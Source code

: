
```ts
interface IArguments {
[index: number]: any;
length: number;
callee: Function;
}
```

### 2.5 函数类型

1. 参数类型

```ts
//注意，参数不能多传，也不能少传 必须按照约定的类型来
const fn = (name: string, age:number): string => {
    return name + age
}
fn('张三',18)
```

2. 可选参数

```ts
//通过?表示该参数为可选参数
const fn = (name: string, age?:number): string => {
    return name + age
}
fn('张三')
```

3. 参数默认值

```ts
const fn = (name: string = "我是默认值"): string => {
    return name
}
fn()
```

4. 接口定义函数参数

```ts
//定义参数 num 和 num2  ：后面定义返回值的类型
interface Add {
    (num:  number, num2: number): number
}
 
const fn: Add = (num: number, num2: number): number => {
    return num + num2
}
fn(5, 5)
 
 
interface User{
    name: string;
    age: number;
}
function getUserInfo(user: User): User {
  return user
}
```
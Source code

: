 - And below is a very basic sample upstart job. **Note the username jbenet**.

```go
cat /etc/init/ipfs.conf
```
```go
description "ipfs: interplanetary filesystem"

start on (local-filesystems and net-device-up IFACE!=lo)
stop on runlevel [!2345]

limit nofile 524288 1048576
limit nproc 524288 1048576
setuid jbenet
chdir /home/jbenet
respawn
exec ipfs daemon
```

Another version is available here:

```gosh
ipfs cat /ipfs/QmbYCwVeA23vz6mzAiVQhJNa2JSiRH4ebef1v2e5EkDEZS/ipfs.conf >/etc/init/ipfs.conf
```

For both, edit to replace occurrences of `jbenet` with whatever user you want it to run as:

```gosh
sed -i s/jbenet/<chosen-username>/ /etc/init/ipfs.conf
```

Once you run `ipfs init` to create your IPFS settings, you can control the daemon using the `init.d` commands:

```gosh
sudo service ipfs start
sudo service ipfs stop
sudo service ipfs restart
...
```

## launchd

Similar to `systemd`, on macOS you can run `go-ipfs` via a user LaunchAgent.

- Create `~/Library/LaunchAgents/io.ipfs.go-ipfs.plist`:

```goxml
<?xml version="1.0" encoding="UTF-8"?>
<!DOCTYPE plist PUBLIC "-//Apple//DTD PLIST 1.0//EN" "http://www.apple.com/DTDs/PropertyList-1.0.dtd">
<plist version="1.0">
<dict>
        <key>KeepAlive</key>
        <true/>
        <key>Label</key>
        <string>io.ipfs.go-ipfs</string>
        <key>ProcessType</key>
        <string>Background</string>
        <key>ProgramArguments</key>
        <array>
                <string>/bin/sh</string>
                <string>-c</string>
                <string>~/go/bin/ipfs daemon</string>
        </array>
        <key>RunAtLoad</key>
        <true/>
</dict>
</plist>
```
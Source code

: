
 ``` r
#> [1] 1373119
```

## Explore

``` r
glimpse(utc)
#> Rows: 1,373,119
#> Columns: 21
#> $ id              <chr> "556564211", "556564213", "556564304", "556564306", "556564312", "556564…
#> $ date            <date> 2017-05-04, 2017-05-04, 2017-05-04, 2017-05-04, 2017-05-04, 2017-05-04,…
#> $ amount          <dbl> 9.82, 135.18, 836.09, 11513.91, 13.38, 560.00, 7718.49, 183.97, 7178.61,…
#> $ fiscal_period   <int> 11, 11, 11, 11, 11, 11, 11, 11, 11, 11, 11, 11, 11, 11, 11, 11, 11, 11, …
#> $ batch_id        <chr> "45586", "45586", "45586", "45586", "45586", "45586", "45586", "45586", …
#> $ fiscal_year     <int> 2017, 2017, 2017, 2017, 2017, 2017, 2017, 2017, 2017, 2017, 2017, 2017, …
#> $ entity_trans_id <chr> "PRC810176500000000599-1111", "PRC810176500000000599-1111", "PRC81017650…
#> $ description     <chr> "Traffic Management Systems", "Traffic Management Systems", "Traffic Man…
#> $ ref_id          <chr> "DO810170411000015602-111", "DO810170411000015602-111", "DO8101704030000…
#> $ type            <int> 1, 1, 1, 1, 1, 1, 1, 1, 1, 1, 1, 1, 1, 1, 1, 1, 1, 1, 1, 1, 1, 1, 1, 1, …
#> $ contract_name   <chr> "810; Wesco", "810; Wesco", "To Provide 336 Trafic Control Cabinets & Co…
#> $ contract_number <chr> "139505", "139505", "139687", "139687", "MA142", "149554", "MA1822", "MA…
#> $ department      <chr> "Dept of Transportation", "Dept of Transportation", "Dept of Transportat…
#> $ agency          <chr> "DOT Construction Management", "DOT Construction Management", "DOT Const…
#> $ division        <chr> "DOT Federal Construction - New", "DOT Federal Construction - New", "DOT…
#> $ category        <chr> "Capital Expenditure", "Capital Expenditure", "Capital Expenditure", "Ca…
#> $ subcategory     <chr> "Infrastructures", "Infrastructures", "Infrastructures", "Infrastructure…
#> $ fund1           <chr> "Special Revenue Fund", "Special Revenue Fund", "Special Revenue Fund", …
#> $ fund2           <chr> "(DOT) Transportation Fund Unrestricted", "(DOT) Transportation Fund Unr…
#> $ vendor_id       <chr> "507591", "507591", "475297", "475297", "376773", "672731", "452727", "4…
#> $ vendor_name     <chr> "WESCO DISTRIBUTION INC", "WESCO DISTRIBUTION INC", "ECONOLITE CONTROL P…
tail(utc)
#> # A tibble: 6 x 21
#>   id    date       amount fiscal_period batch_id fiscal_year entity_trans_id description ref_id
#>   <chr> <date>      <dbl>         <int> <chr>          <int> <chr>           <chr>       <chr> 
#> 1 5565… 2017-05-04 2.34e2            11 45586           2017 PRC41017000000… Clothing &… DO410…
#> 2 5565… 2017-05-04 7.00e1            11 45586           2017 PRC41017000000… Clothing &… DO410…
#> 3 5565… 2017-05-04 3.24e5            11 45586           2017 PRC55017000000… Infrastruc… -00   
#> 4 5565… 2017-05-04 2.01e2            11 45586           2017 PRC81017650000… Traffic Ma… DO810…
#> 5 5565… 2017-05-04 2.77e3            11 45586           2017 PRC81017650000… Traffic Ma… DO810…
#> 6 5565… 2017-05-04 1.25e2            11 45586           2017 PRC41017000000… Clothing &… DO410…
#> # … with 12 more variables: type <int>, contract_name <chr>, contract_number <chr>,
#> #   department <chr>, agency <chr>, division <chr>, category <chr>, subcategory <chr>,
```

━━━━━━━━━━

WHAT NEEDS TO BE DONE
Please give the entries above again in full, exactly as written.

EXERCISE RESULT
Source code

:
```ts
interface IArguments {
[index: number]: any;
length: number;
callee: Function;
}
```

### 2.5 函数类型

1. 参数类型

```ts
//注意，参数不能多传，也不能少传 必须按照约定的类型来
const fn = (name: string, age:number): string => {
    return name + age
}
fn('张三',18)
```

2. 可选参数

```ts
//通过?表示该参数为可选参数
const fn = (name: string, age?:number): string => {
    return name + age
}
fn('张三')
```

3. 参数默认值

```ts
const fn = (name: string = "我是默认值"): string => {
    return name
}
fn()
```

4. 接口定义函数参数

```ts
//定义参数 num 和 num2  ：后面定义返回值的类型
interface Add {
    (num:  number, num2: number): number
}
 
const fn: Add = (num: number, num2: number): number => {
    return num + num2
}
fn(5, 5)
 
 
interface User{
    name: string;
    age: number;
}
function getUserInfo(user: User): User {
  return user
}
```
Source code

: - And below is a very basic sample upstart job. **Note the username jbenet**.

```go
cat /etc/init/ipfs.conf
```
```go
description "ipfs: interplanetary filesystem"

start on (local-filesystems and net-device-up IFACE!=lo)
stop on runlevel [!2345]

limit nofile 524288 1048576
limit nproc 524288 1048576
setuid jbenet
chdir /home/jbenet
respawn
exec ipfs daemon
```

Another version is available here:

```gosh
ipfs cat /ipfs/QmbYCwVeA23vz6mzAiVQhJNa2JSiRH4ebef1v2e5EkDEZS/ipfs.conf >/etc/init/ipfs.conf
```

For both, edit to replace occurrences of `jbenet` with whatever user you want it to run as:

```gosh
sed -i s/jbenet/<chosen-username>/ /etc/init/ipfs.conf
```

Once you run `ipfs init` to create your IPFS settings, you can control the daemon using the `init.d` commands:

```gosh
sudo service ipfs start
sudo service ipfs stop
sudo service ipfs restart
...
```

## launchd

Similar to `systemd`, on macOS you can run `go-ipfs` via a user LaunchAgent.

- Create `~/Library/LaunchAgents/io.ipfs.go-ipfs.plist`:

```goxml
<?xml version="1.0" encoding="UTF-8"?>
<!DOCTYPE plist PUBLIC "-//Apple//DTD PLIST 1.0//EN" "http://www.apple.com/DTDs/PropertyList-1.0.dtd">
<plist version="1.0">
<dict>
        <key>KeepAlive</key>
        <true/>
        <key>Label</key>
        <string>io.ipfs.go-ipfs</string>
        <key>ProcessType</key>
        <string>Background</string>
        <key>ProgramArguments</key>
        <array>
                <string>/bin/sh</string>
                <string>-c</string>
                <string>~/go/bin/ipfs daemon</string>
        </array>
        <key>RunAtLoad</key>
        <true/>
</dict>
</plist>
```
Source code

:
 ``` r
#> [1] 1373119
```

## Explore

``` r
glimpse(utc)
#> Rows: 1,373,119
#> Columns: 21
#> $ id              <chr> "556564211", "556564213", "556564304", "556564306", "556564312", "556564…
#> $ date            <date> 2017-05-04, 2017-05-04, 2017-05-04, 2017-05-04, 2017-05-04, 2017-05-04,…
#> $ amount          <dbl> 9.82, 135.18, 836.09, 11513.91, 13.38, 560.00, 7718.49, 183.97, 7178.61,…
#> $ fiscal_period   <int> 11, 11, 11, 11, 11, 11, 11, 11, 11, 11, 11, 11, 11, 11, 11, 11, 11, 11, …
#> $ batch_id        <chr> "45586", "45586", "45586", "45586", "45586", "45586", "45586", "45586", …
#> $ fiscal_year     <int> 2017, 2017, 2017, 2017, 2017, 2017, 2017, 2017, 2017, 2017, 2017, 2017, …
#> $ entity_trans_id <chr> "PRC810176500000000599-1111", "PRC810176500000000599-1111", "PRC81017650…
#> $ description     <chr> "Traffic Management Systems", "Traffic Management Systems", "Traffic Man…
#> $ ref_id          <chr> "DO810170411000015602-111", "DO810170411000015602-111", "DO8101704030000…
#> $ type            <int> 1, 1, 1, 1, 1, 1, 1, 1, 1, 1, 1, 1, 1, 1, 1, 1, 1, 1, 1, 1, 1, 1, 1, 1, …
#> $ contract_name   <chr> "810; Wesco", "810; Wesco", "To Provide 336 Trafic Control Cabinets & Co…
#> $ contract_number <chr> "139505", "139505", "139687", "139687", "MA142", "149554", "MA1822", "MA…
#> $ department      <chr> "Dept of Transportation", "Dept of Transportation", "Dept of Transportat…
#> $ agency          <chr> "DOT Construction Management", "DOT Construction Management", "DOT Const…
#> $ division        <chr> "DOT Federal Construction - New", "DOT Federal Construction - New", "DOT…
#> $ category        <chr> "Capital Expenditure", "Capital Expenditure", "Capital Expenditure", "Ca…
#> $ subcategory     <chr> "Infrastructures", "Infrastructures", "Infrastructures", "Infrastructure…
#> $ fund1           <chr> "Special Revenue Fund", "Special Revenue Fund", "Special Revenue Fund", …
#> $ fund2           <chr> "(DOT) Transportation Fund Unrestricted", "(DOT) Transportation Fund Unr…
#> $ vendor_id       <chr> "507591", "507591", "475297", "475297", "376773", "672731", "452727", "4…
#> $ vendor_name     <chr> "WESCO DISTRIBUTION INC", "WESCO DISTRIBUTION INC", "ECONOLITE CONTROL P…
tail(utc)
#> # A tibble: 6 x 21
#>   id    date       amount fiscal_period batch_id fiscal_year entity_trans_id description ref_id
#>   <chr> <date>      <dbl>         <int> <chr>          <int> <chr>           <chr>       <chr> 
#> 1 5565… 2017-05-04 2.34e2            11 45586           2017 PRC41017000000… Clothing &… DO410…
#> 2 5565… 2017-05-04 7.00e1            11 45586           2017 PRC41017000000… Clothing &… DO410…
#> 3 5565… 2017-05-04 3.24e5            11 45586           2017 PRC55017000000… Infrastruc… -00   
#> 4 5565… 2017-05-04 2.01e2            11 45586           2017 PRC81017650000… Traffic Ma… DO810…
#> 5 5565… 2017-05-04 2.77e3            11 45586           2017 PRC81017650000… Traffic Ma… DO810…
#> 6 5565… 2017-05-04 1.25e2            11 45586           2017 PRC41017000000… Clothing &… DO410…
#> # … with 12 more variables: type <int>, contract_name <chr>, contract_number <chr>,
#> #   department <chr>, agency <chr>, division <chr>, category <chr>, subcategory <chr>,
```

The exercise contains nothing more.